Saturday, September 24, 2016

Krydor 2016

“All the world, as a matter of fact, is a mosaic of little places invisible to the powers that be. And in the eyes of the powers that be all these invisible places do not add up to a visible place. They add up to words and numbers.” 


from Jayber Crow
by Wendell Berry



My wife and I enjoyed driving about the countryside this summer stopping in small towns and looking for birds. Just outside Krydor (the name is an amalgamation of parts of the names of two early founders) we stopped at this church. The first Ukrainian Services in Krydor started in 1921 in private homes, the present church appears to have been completed in 1945. The sign outside identifies it as the Ukrainian Orthodox Mission of St Peter and St Paul. The current town of Krydor (first postmaster 1918) has 25 residents. I did not take any photos of the town itself which I regret. There was small main street of a couple of blocks with a number of the small wood frame false front stores and businesses common in the Canadian prairies from 1900-1930's. All appeared to be boarded up, the only sign of activity a new super-mail box outside one building. I hope to go back next summer but for now here are photos of the church. There was one headstone from the 2000's and the grounds are well maintained.









"He sees that they are the dead, and they are alive. He sees that he lives in eternity as he lives in time, and nothing is lost.

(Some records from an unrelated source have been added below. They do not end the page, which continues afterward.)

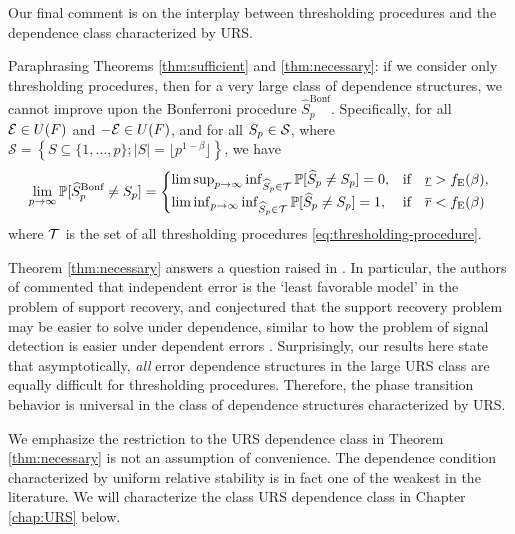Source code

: Our final comment is on the interplay between thresholding procedures and the dependence class characterized by URS.
\begin{remark} \label{rmk:dependence-assumptions}
Paraphrasing Theorems \ref{thm:sufficient} and \ref{thm:necessary}: if we consider only thresholding procedures, then for a very large class of dependence structures, we cannot improve upon the Bonferroni procedure $\widehat{S}_p^{\text{Bonf}}$. 
Specifically, for all ${\cal E}\in U(F)$ and ${-\cal E}\in U(F)$, and for all $S_p\in {\cal S}$, where $\mathcal{S} = \left\{S\subseteq\{1,\ldots,p\};|S|=\lfloor p^{1-\beta}\rfloor\right\}$, we have
\begin{equation}
    \lim_{p\to\infty} \P[\widehat{S}_p^{\text{Bonf}}\neq S_p]
    = \begin{cases}
    \limsup_{p\to\infty} \inf_{\widehat{S}_p \in {\cal T}} \P[\widehat{S}_p\neq S_p] = 0, & \text{if}\quad \underline{r} > f_{\mathrm{E}}(\beta),\\
    \liminf_{p\to\infty} \inf_{\widehat{S}_p \in {\cal T}} \P[\widehat{S}_p\neq S_p] = 1, & \text{if}\quad \overline{r} < f_{\mathrm{E}}(\beta)\\
    \end{cases}
\end{equation}
where $\cal T$ is the set of all thresholding procedures \eqref{eq:thresholding-procedure}. 

Theorem \ref{thm:necessary} answers a question raised in \citet{butucea2018variable}.
In particular, the authors of \citep{butucea2018variable} commented that independent error is the  `least favorable model' in the problem of support recovery, and 
conjectured that the support recovery problem may be easier to solve under dependence, similar to how the problem of signal detection is easier under dependent 
errors \citep{hall2010innovated}. 
Surprisingly, our results here state that asymptotically, \emph{all} error dependence structures in the large URS class are equally difficult for {thresholding procedures}. Therefore, the phase transition behavior is universal in the class of dependence structures characterized by URS.
\end{remark}

We emphasize the restriction to the URS dependence class in Theorem \ref{thm:necessary} is {not} an assumption of convenience. 
The dependence condition characterized by uniform relative stability is in fact one of the weakest in the literature.
We will characterize the class URS dependence class in Chapter \ref{chap:URS} below.

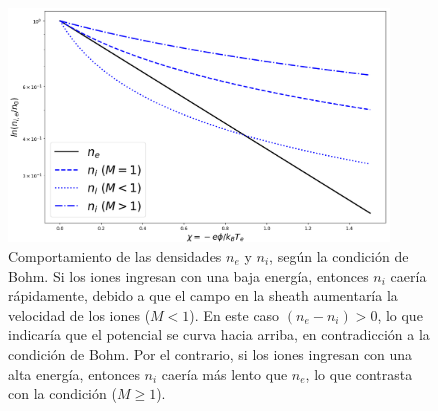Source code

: \documentclass[../main.tex]{subfiles}
\begin{document}
    \begin{figure}[h]
        \centering
        \includegraphics[width=0.9\textwidth]{Images/bohm_dens(1).png}
        \caption{Comportamiento de las densidades $n_e$ y $n_i$, según la condición de Bohm. Si los iones ingresan con una baja energía, entonces $n_i$ caería rápidamente, debido a que el campo en la sheath aumentaría la velocidad de los iones ($M<1$). En este caso $(n_e - n_i) >0$, lo que indicaría que el potencial se curva hacia arriba, en contradicción a la condición de Bohm. Por el contrario, si los iones ingresan con una alta energía, entonces $n_i$ caería más lento que $n_e$, lo que contrasta con la condición ($M\geq1$).}
        \label{fig:grafica_M}
        \end{figure}
        
\end{document}
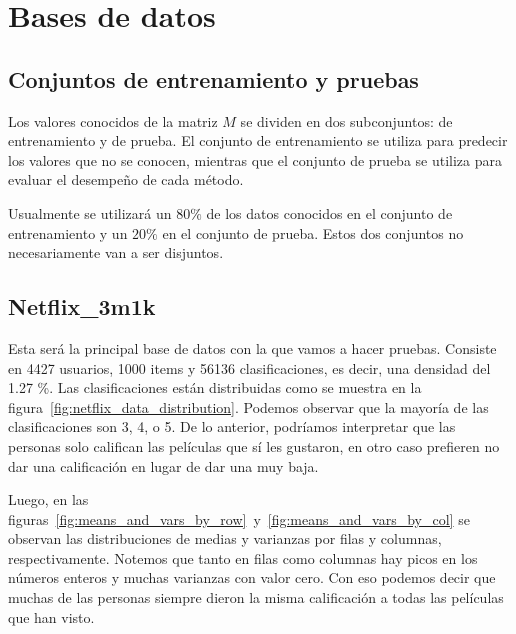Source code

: \section{Bases de datos}

\subsection{Conjuntos de entrenamiento y pruebas}
Los valores conocidos de la matriz $M$ se dividen en dos subconjuntos: de entrenamiento y de prueba. El conjunto de entrenamiento se utiliza para predecir los valores que no se conocen, mientras que el conjunto de prueba se utiliza para evaluar el desempeño de cada método.

Usualmente se utilizará un $80\%$ de los datos conocidos en el conjunto de entrenamiento y un $20\%$ en el conjunto de prueba. Estos dos conjuntos no necesariamente van a ser disjuntos.

\subsection{Netflix\_3m1k}
Esta será la principal base de datos con la que vamos a hacer pruebas. Consiste en 4427 usuarios, 1000 items y 56136 clasificaciones, es decir, una densidad del 1.27 \%. Las clasificaciones están distribuidas como se muestra en la figura~\ref{fig:netflix_data_distribution}. Podemos observar que la mayoría de las clasificaciones son 3, 4, o 5. De lo anterior, podríamos interpretar que las personas solo califican las películas que sí les gustaron, en otro caso prefieren no dar una calificación en lugar de dar una muy baja.

Luego, en las figuras~\ref{fig:means_and_vars_by_row}~y~\ref{fig:means_and_vars_by_col} se observan las distribuciones de medias y varianzas por filas y columnas, respectivamente. Notemos que tanto en filas como columnas hay picos en los números enteros y muchas varianzas con valor cero. Con eso podemos decir que muchas de las personas siempre dieron la misma calificación a todas las películas que han visto.


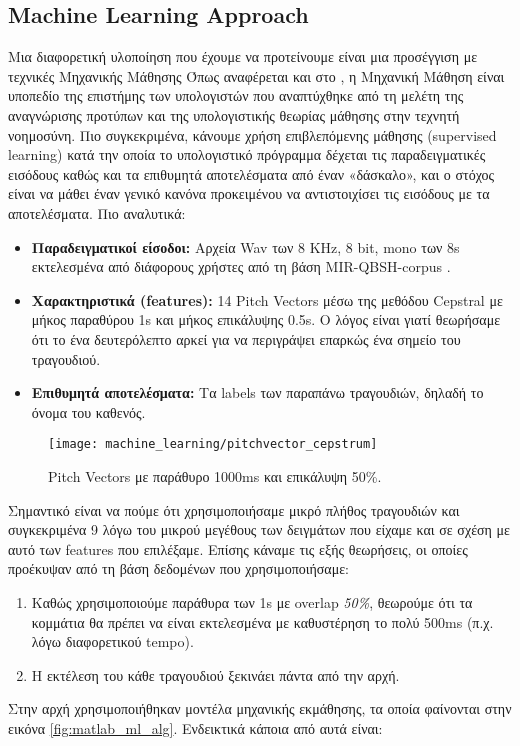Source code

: \subsection{Machine Learning Approach}
Μια διαφορετική υλοποίηση που έχουμε να προτείνουμε είναι μια προσέγγιση με τεχνικές Μηχανικής Μάθησης Όπως αναφέρεται και στο \cite{mldef}, η Μηχανική Μάθηση είναι υποπεδίο της επιστήμης των υπολογιστών που αναπτύχθηκε από τη μελέτη της αναγνώρισης προτύπων και της  υπολογιστικής θεωρίας μάθησης στην τεχνητή νοημοσύνη. Πιο συγκεκριμένα, κάνουμε χρήση επιβλεπόμενης μάθησης (supervised learning) κατά την οποία το υπολογιστικό πρόγραμμα δέχεται τις παραδειγματικές εισόδους καθώς και τα επιθυμητά αποτελέσματα από έναν «δάσκαλο», και ο στόχος είναι να μάθει έναν γενικό κανόνα προκειμένου να αντιστοιχίσει τις εισόδους με τα αποτελέσματα.
Πιο αναλυτικά:
\begin{itemize}
  \item \textbf{Παραδειγματικοί είσοδοι:} Αρχεία Wav των 8 KHz, 8 bit, mono των 8s εκτελεσμένα από διάφορους χρήστες από τη βάση MIR-QBSH-corpus \cite{jang-dataset}.
  \item \textbf{Χαρακτηριστικά (features):} 14 Pitch Vectors μέσω της μεθόδου Cepstral\cite{cepstral} με μήκος παραθύρου 1s και μήκος επικάλυψης 0.5s. Ο λόγος είναι γιατί θεωρήσαμε ότι το ένα δευτερόλεπτο αρκεί για να περιγράψει επαρκώς ένα σημείο του τραγουδιού.
  \item \textbf{Επιθυμητά αποτελέσματα:} Τα labels των παραπάνω τραγουδιών, δηλαδή το όνομα του καθενός.
\end{itemize}

\begin{figure}
        \centering
        \vspace{-20pt}\texttt{[image: machine\_learning/pitchvector\_cepstrum]}
        \vspace{-20pt}\caption{Pitch Vectors με παράθυρο 1000ms και επικάλυψη 50\%.}
        \label{fig:pvcepstrum}
\end{figure}

Σημαντικό είναι να πούμε ότι χρησιμοποιήσαμε μικρό πλήθος τραγουδιών και συγκεκριμένα 9 λόγω του μικρού μεγέθους των δειγμάτων που είχαμε και σε σχέση με αυτό των features που επιλέξαμε. Επίσης κάναμε τις εξής θεωρήσεις, οι οποίες προέκυψαν από τη βάση δεδομένων που χρησιμοποιήσαμε:
\begin{enumerate}
  \item Καθώς χρησιμοποιούμε παράθυρα των 1s με overlap \textit{50\%}, θεωρούμε ότι τα κομμάτια θα πρέπει να είναι εκτελεσμένα με καθυστέρηση το πολύ 500ms (π.χ. λόγω διαφορετικού tempo).
  \item Η εκτέλεση του κάθε τραγουδιού ξεκινάει πάντα από την αρχή.
\end{enumerate}
Στην αρχή χρησιμοποιήθηκαν μοντέλα μηχανικής εκμάθησης, τα οποία φαίνονται στην εικόνα \ref{fig:matlab_ml_alg}. Ενδεικτικά κάποια από αυτά είναι: 

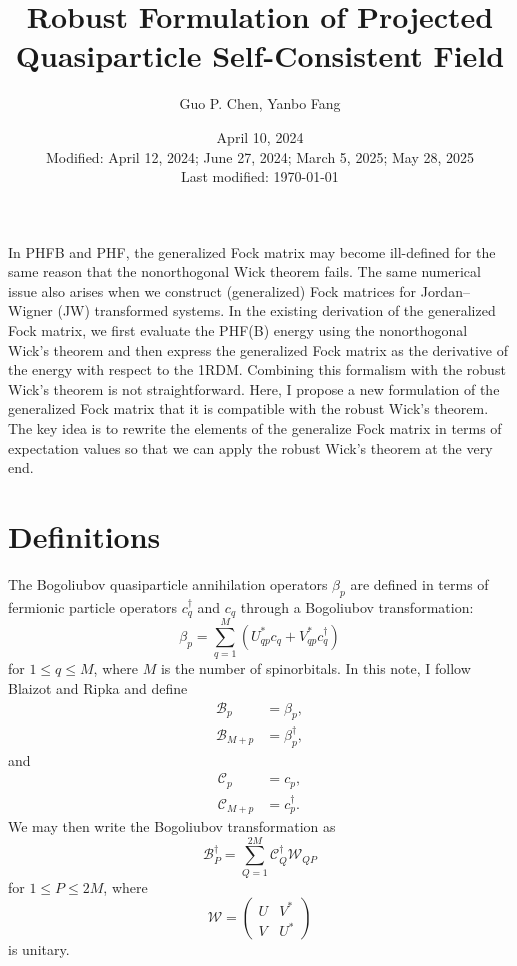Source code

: \documentclass[11pt,letterpaper]{article}
\title{\textbf{Robust Formulation of Projected Quasiparticle Self-Consistent Field}}
\author{Guo P. Chen, Yanbo Fang}
\date{April 10, 2024\\Modified: April 12, 2024; June 27, 2024; March 5, 2025; May 28, 2025\\
Last modified: \today}
\begin{document}
\maketitle

In PHFB and PHF, the generalized Fock matrix may become ill-defined for the same reason that the
nonorthogonal Wick theorem fails. The same numerical issue also arises when we construct
(generalized) Fock matrices for Jordan--Wigner (JW) transformed systems.
In the existing derivation of the generalized Fock matrix, we first evaluate the PHF(B)
energy using the nonorthogonal Wick's theorem and then express the generalized Fock
matrix as the derivative of the energy with respect to the 1RDM.
Combining this formalism with the robust Wick's theorem \cite{robustwick} is not straightforward.
Here, I propose a new formulation of the generalized Fock matrix that it is compatible with
the robust Wick's theorem. The key idea is to rewrite the elements of
the generalize Fock matrix in terms of expectation values
so that we can apply the robust Wick's theorem at the very end.

\section{Definitions}

The Bogoliubov quasiparticle annihilation operators
$\beta_p$ are defined in terms of
fermionic particle operators $c^\dag_q$ and $c_q$
through a Bogoliubov transformation:
\begin{equation}
  \beta_p
  = \sum_{q=1}^M \left(U^*_{qp} c_q + V^*_{qp} c^\dag_q\right)
\end{equation}
for $1 \leq q \leq M$, where $M$ is the number of spinorbitals.
In this note, I follow Blaizot and Ripka and define
\begin{subequations}
\begin{align}
  \mathscr{B}_p
  &= \beta_p,\\
  \mathscr{B}_{M+p}
  &= \beta^\dag_p,
\end{align}
\end{subequations}
and
\begin{subequations}
\begin{align}
  \mathscr{C}_p
  &= c_p,\\
  \mathscr{C}_{M+p}
  &= c^\dag_p.
\end{align}
\end{subequations}
We may then write the Bogoliubov transformation as
\begin{equation}
  \label{eq:bogoliubov}
  \mathscr{B}_P^\dag = \sum_{Q=1}^{2M} \mathscr{C}_Q^\dag \mathcal{W}_{QP}
\end{equation}
for $1 \leq P \leq 2M$, where
\begin{equation}
  \mathcal{W} =
  \begin{pmatrix}
    U & V^*\\
    V & U^*
  \end{pmatrix}
\end{equation}
is unitary.
\end{document}
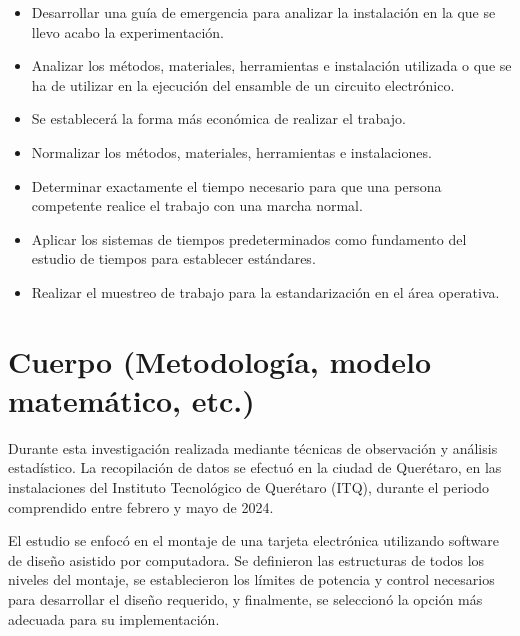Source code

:     \begin{itemize}
    \item Desarrollar una guía de emergencia para analizar la instalación en la que se llevo acabo la experimentación.
     \item Analizar los métodos, materiales, herramientas e instalación utilizada o que se ha de utilizar en la ejecución del ensamble de un circuito electrónico.
    \item Se establecerá la forma más económica de realizar el trabajo.
    \item Normalizar los métodos, materiales, herramientas e instalaciones.
    \item Determinar exactamente el tiempo necesario para que una persona competente realice el trabajo con una marcha normal.
    \item Aplicar los sistemas de tiempos predeterminados como fundamento del estudio de tiempos para establecer estándares.
    \item Realizar el muestreo de trabajo para la estandarización en el área operativa.
        
    \end{itemize}
    
    \section{Cuerpo (Metodología, modelo matemático, etc.)}
    Durante esta investigación realizada mediante técnicas de observación y análisis estadístico. La recopilación de datos se efectuó en la ciudad de Querétaro, en las instalaciones del Instituto Tecnológico de Querétaro (ITQ), durante el periodo comprendido entre febrero y mayo de 2024.

    El estudio se enfocó en el montaje de una tarjeta electrónica utilizando software de diseño asistido por computadora. Se definieron las estructuras de todos los niveles del montaje, se establecieron los límites de potencia y control necesarios para desarrollar el diseño requerido, y finalmente, se seleccionó la opción más adecuada para su implementación.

Among the people of that town, he sees men and women he remembers, and men and women remembered in memories he remembers, and they do not look as he ever saw or imagined them. The young are no longer young, nor the old old. They appear as children corrected and clarified; they have the luminous vividness of new grass after fire. And yet they are mature as ripe fruit. And yet they are flowers."


From Remembering
by Wendell Berry

2 comments:

WildBill said...

Your part of the world is so beautiful. Even the old looks new to me! Traveling around must have brought some nice adventures. There is nothing like seeing the world first hand and I've learned you often have to go too far to experience something completely different.

Guy said...

Hi Bill

I was raised in Southern Ontario which was settled by Europeans hundreds of years before the Canadian West. Realizing that aside from the fur trade little settlement happened in many parts of Saskatchewan before 1900-1910ish was quite a surprise. Now we really enjoy visiting all the little towns while looking for birds.